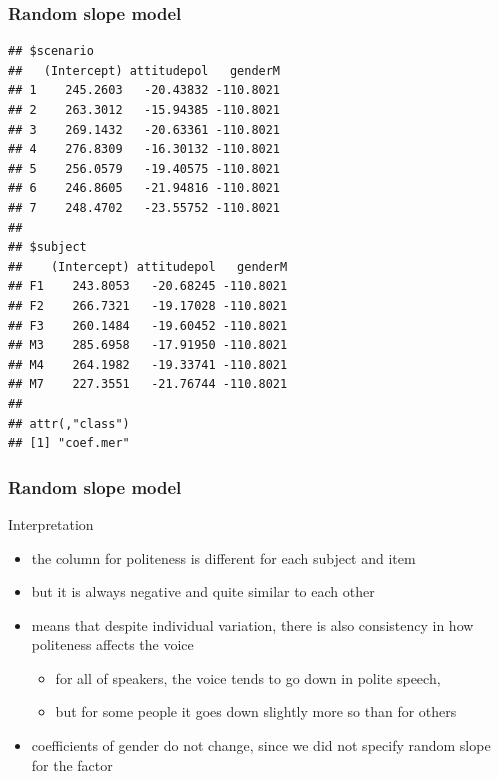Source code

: \documentclass[10p]{beamer}\usepackage[]{graphicx}\usepackage[]{color}
\makeatletter
\newenvironment{kframe}{%
 \def\at@end@of@kframe{}%
 \ifinner\ifhmode%
  \def\at@end@of@kframe{\end{minipage}}%
  \begin{minipage}{\columnwidth}%
 \fi\fi%
 \def\FrameCommand##1{\hskip\@totalleftmargin \hskip-\fboxsep
 \colorbox{shadecolor}{##1}\hskip-\fboxsep
     \hskip-\linewidth \hskip-\@totalleftmargin \hskip\columnwidth}%
 \MakeFramed {\advance\hsize-\width
   \@totalleftmargin\z@ \linewidth\hsize
   \@setminipage}}%
 {\par\unskip\endMakeFramed%
 \at@end@of@kframe}
\newenvironment{knitrout}{}{} %
\makeatother
\begin{document}
\begin{frame}[fragile]
\frametitle{Random slope model}
\begin{knitrout}\scriptsize
{}\color{fgcolor}\begin{kframe}
\begin{verbatim}
## $scenario
##   (Intercept) attitudepol   genderM
## 1    245.2603   -20.43832 -110.8021
## 2    263.3012   -15.94385 -110.8021
## 3    269.1432   -20.63361 -110.8021
## 4    276.8309   -16.30132 -110.8021
## 5    256.0579   -19.40575 -110.8021
## 6    246.8605   -21.94816 -110.8021
## 7    248.4702   -23.55752 -110.8021
## 
## $subject
##    (Intercept) attitudepol   genderM
## F1    243.8053   -20.68245 -110.8021
## F2    266.7321   -19.17028 -110.8021
## F3    260.1484   -19.60452 -110.8021
## M3    285.6958   -17.91950 -110.8021
## M4    264.1982   -19.33741 -110.8021
## M7    227.3551   -21.76744 -110.8021
## 
## attr(,"class")
## [1] "coef.mer"
\end{verbatim}
\end{kframe}
\end{knitrout}
\end{frame}

\begin{frame}
\frametitle{Random slope model}
Interpretation
\begin{itemize}
\item the column for politeness is different for each subject and item
\item but it is always negative and quite similar to each other
\item means that despite individual variation, there is also consistency in how politeness affects the voice
  \begin{itemize}
  \item for all of speakers, the voice tends to go down in polite speech,
  \item but for some people it goes down slightly more so than for others
  \end{itemize}
\item coefficients of gender do not change, since we did not specify random slope for the factor
\end{itemize}
\end{frame}
\end{document}
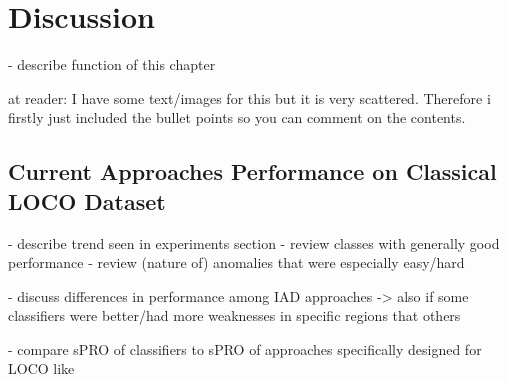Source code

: \chapter{Discussion}
\label{chap:results}

- describe function of this chapter\newline

at reader: I have some text/images for this but it is very scattered. Therefore i firstly just included the bullet points so you can comment on the contents.\newline


\section{Current Approaches Performance on Classical LOCO Dataset}
\label{sec:locoresultssota}

- describe trend seen in experiments section\newline
- review classes with generally good performance\newline
- review (nature of) anomalies that were especially easy/hard\newline

- discuss differences in performance among IAD approaches\newline
-> also if some classifiers were better/had more weaknesses in specific regions that others\newline

- compare sPRO of classifiers to sPRO of approaches specifically designed for LOCO like \cite{LOCODentsAndScratchesBergmann2022}\newline

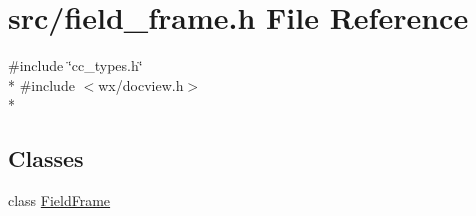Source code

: \hypertarget{a00227}{\section{src/field\-\_\-frame.h File Reference}
\label{a00227}
}
{\ttfamily \#include \char`\"{}cc\-\_\-types.\-h\char`\"{}}\\*
{\ttfamily \#include $<$wx/docview.\-h$>$}\\*
\subsection*{Classes}
\begin{DoxyCompactItemize}
\item 
class \hyperlink{a00102}{Field\-Frame}
\end{DoxyCompactItemize}
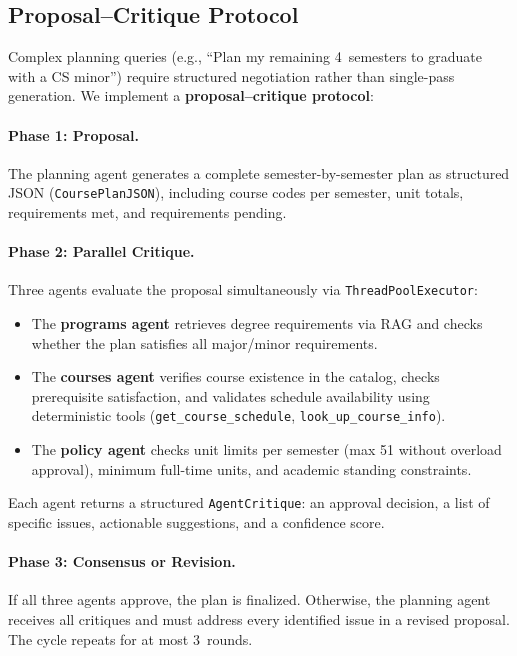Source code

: \subsection{Proposal--Critique Protocol}
\label{sec:proposal-critique}

Complex planning queries (e.g., ``Plan my remaining 4~semesters to graduate with a CS minor'') require structured negotiation rather than single-pass generation. We implement a \textbf{proposal--critique protocol}:

\paragraph{Phase 1: Proposal.} The planning agent generates a complete semester-by-semester plan as structured JSON (\texttt{CoursePlanJSON}), including course codes per semester, unit totals, requirements met, and requirements pending.

\paragraph{Phase 2: Parallel Critique.} Three agents evaluate the proposal simultaneously via \texttt{ThreadPoolExecutor}:
\begin{itemize}
    \item The \textbf{programs agent} retrieves degree requirements via RAG and checks whether the plan satisfies all major/minor requirements.
    \item The \textbf{courses agent} verifies course existence in the catalog, checks prerequisite satisfaction, and validates schedule availability using deterministic tools (\texttt{get\_course\_schedule}, \texttt{look\_up\_course\_info}).
    \item The \textbf{policy agent} checks unit limits per semester (max 51 without overload approval), minimum full-time units, and academic standing constraints.
\end{itemize}

Each agent returns a structured \texttt{AgentCritique}: an approval decision, a list of specific issues, actionable suggestions, and a confidence score.

\paragraph{Phase 3: Consensus or Revision.} If all three agents approve, the plan is finalized. Otherwise, the planning agent receives all critiques and must address every identified issue in a revised proposal. The cycle repeats for at most 3~rounds.


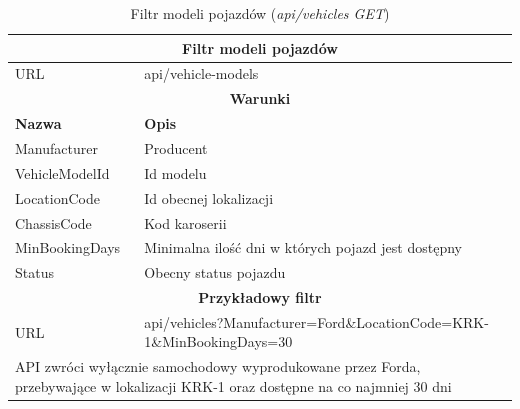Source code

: \documentclass[eng,printmode,openany]{mgr}
\begin{document}
	\begin{table}[H]
		\caption{Filtr modeli pojazdów (\textit{api/vehicles GET})}
		\begin{tabularx}{\textwidth}{|l|X|}
			\hline                                       							
			\multicolumn{2}{|c|}{\textbf{Filtr modeli pojazdów}}  							        	\\ \hline
			URL                 & api/vehicle-models     							             		\\ \hline
			\multicolumn{2}{|c|}{\textbf{Warunki}}     													\\ \hline
			\textbf{Nazwa}      & \textbf{Opis}              											\\ \hline
			Manufacturer        & Producent         													\\ \hline
			VehicleModelId      & Id modelu	        													\\ \hline
			LocationCode        & Id obecnej lokalizacji												\\ \hline
			ChassisCode         & Kod karoserii 	  													\\ \hline
			MinBookingDays      & Minimalna ilość dni w których pojazd jest dostępny					\\ \hline
			Status              & Obecny status pojazdu         										\\ \hline										
			\multicolumn{2}{|c|}{\textbf{Przykładowy filtr}}											\\ \hline
			URL                 & api/vehicles?Manufacturer=Ford\&LocationCode=KRK-1\&MinBookingDays=30	\\ \hline
			\multicolumn{2}{|X|}{API zwróci wyłącznie samochodowy wyprodukowane przez Forda, przebywające w lokalizacji KRK-1 oraz dostępne na co najmniej 30 dni}		\\ \hline
		\end{tabularx}
	\end{table}
	
\end{document}

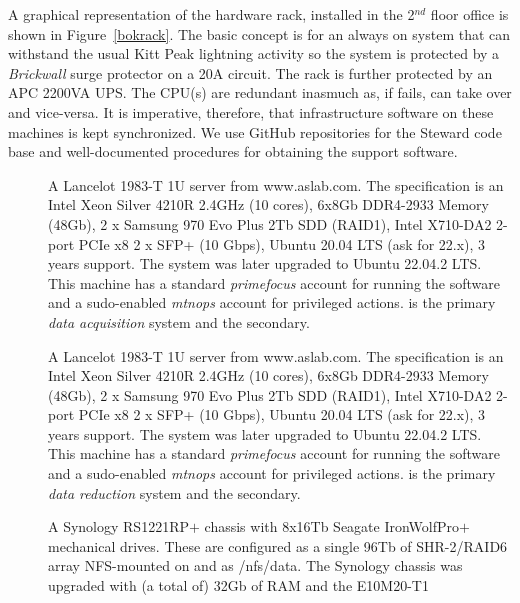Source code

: \documentclass[12pt,twoside]{article}
\begin{document}
\noindent A graphical representation of the hardware rack, installed in the 2$^{nd}$ floor office is shown in Figure~\ref{bokrack}.
The basic concept is for an {\sc always on} system that can withstand the usual Kitt Peak lightning activity so the
system is protected by a \emph{Brickwall} surge protector on a 20A circuit. The rack is further protected by an APC 
2200VA UPS. The CPU(s) are redundant inasmuch as, if  fails,  can take over and vice-versa.
It is imperative, therefore, that infrastructure software on these machines is kept synchronized. We use GitHub repositories
for the Steward code base and well-documented procedures for obtaining the support software.

\begin{description}
\item[] A Lancelot 1983-T 1U server from www.aslab.com. The specification is an
              Intel Xeon Silver 4210R 2.4GHz (10 cores), 6x8Gb DDR4-2933 Memory (48Gb),
              2 x Samsung 970 Evo Plus 2Tb SDD (RAID1), Intel X710-DA2 2-port PCIe x8 2 x SFP+ (10 Gbps),
              Ubuntu 20.04 LTS (ask for 22.x), 3 years support. The system was later upgraded to Ubuntu 22.04.2 LTS.
              This machine has a standard \emph{primefocus} account for running the software and a sudo-enabled \emph{mtnops}
              account for privileged actions.
               is the primary \emph{data acquisition} system and  the secondary.
\item[] A Lancelot 1983-T 1U server from www.aslab.com. The specification is an
              Intel Xeon Silver 4210R 2.4GHz (10 cores), 6x8Gb DDR4-2933 Memory (48Gb),
              2 x Samsung 970 Evo Plus 2Tb SDD (RAID1), Intel X710-DA2 2-port PCIe x8 2 x SFP+ (10 Gbps),
              Ubuntu 20.04 LTS (ask for 22.x), 3 years support. The system was later upgraded to Ubuntu 22.04.2 LTS.
              This machine has a standard \emph{primefocus} account for running the software and a sudo-enabled \emph{mtnops}
              account for privileged actions.
               is the primary \emph{data reduction} system and  the secondary.
\item[] A Synology RS1221RP$+$ chassis with 8x16Tb Seagate IronWolfPro$+$ mechanical drives. These are
              configured as a single 96Tb of SHR-2/RAID6 array NFS-mounted on  and  as 
              /nfs/data. The Synology chassis was upgraded with (a total of) 32Gb of RAM and the E10M20-T1

\end{description}
\end{document}
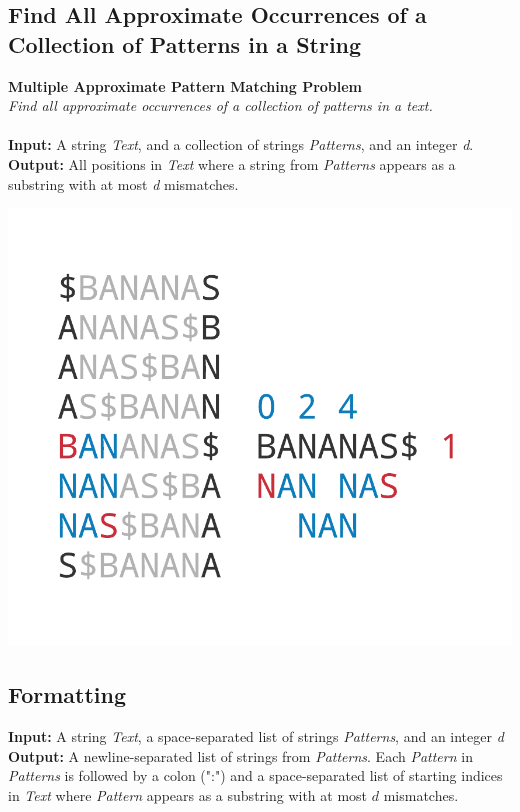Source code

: \documentclass{article}
\begin{document}
\subsection{Find All Approximate Occurrences of a Collection of Patterns in a String}
\hline\vspace{5}
\noindent \textbf{Multiple Approximate Pattern Matching Problem}\\
\emph{Find all approximate occurrences of a collection of patterns in a text.}\\ \\
\textbf{Input:} A string \emph{Text}, and a collection of strings \emph{Patterns}, and an integer \emph{d}. \\
\textbf{Output:} All positions in \emph{Text} where a string from \emph{Patterns} appears as a substring with at most \emph{d} mismatches.
\begin{center}
    \includegraphics[scale=0.2]{c9/logos/9O.png} 
\end{center}
\hline\vspace{5}

\subsection*{Formatting}
\textbf{Input:} A string \emph{Text}, a space-separated list of strings \emph{Patterns}, and an integer \emph{d}\\
\noindent\textbf{Output:} A newline-separated list of strings from \emph{Patterns}. Each \emph{Pattern} in \emph{Patterns} is followed by a colon (":") and a space-separated list of starting indices in \emph{Text} where \emph{Pattern} appears as a substring with at most $d$ mismatches.
\end{document}
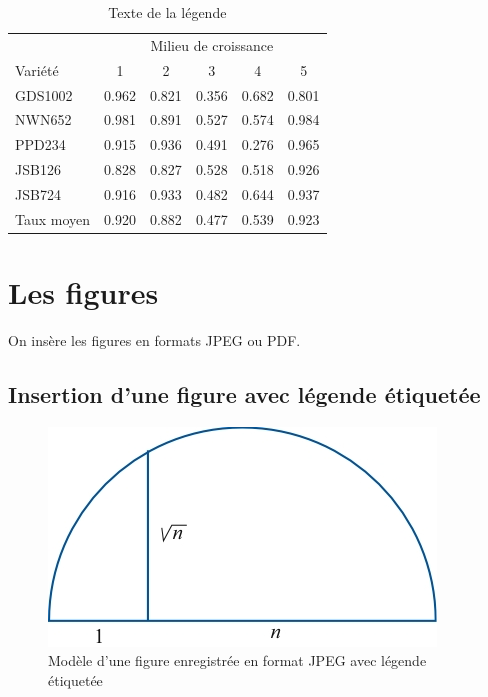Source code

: \documentclass[10pt]{article}
\begin{document}
\begin{table}
\centering
\begin{tabular}{lccccc}
\toprule
& \multicolumn{5}{c}{Milieu de croissance} \\
\cmidrule(l){2-6}
Variété & 1 & 2 & 3 & 4 & 5\\
\midrule
GDS1002 & 0.962 & 0.821 & 0.356 & 0.682 & 0.801\\   %
NWN652 & 0.981 & 0.891 & 0.527 & 0.574 & 0.984\\      %
PPD234 & 0.915 & 0.936 & 0.491 & 0.276 & 0.965\\        %
JSB126 & 0.828 & 0.827 & 0.528 & 0.518 & 0.926\\        %
JSB724 & 0.916 & 0.933 & 0.482 & 0.644 & 0.937\\        %
\midrule
\midrule
Taux moyen & 0.920 & 0.882 & 0.477 & 0.539 & 0.923\\
\bottomrule
\end{tabular}
\caption{Texte de la légende}
\label{tab:template}
\end{table}

\hypertarget{les-figures}{%
\section{\texorpdfstring{Les figures
\label{fig}}{Les figures }}\label{les-figures}}

On insère les figures en formats JPEG ou PDF.

\hypertarget{insertion-dune-figure-avec-luxe9gende-uxe9tiquetuxe9e}{%
\subsection{\texorpdfstring{Insertion d'une figure avec légende
étiquetée
\label{fig+eti}}{Insertion d'une figure avec légende étiquetée }}\label{insertion-dune-figure-avec-luxe9gende-uxe9tiquetuxe9e}}

\begin{figure}[ht]
\centerline{\includegraphics[scale=.8]{pics/Figure1}} \caption{ \label{Modele figure1} Modèle d'une figure enregistrée en format JPEG avec légende étiquetée }
\end{figure}
\end{document}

▶ [What you need to do]: What lines in the entries above include the string "secondary"? Return each one.

▶ [Solution to this exercise]:
               is the primary \emph{data acquisition} system and  the secondary.
               is the primary \emph{data reduction} system and  the secondary.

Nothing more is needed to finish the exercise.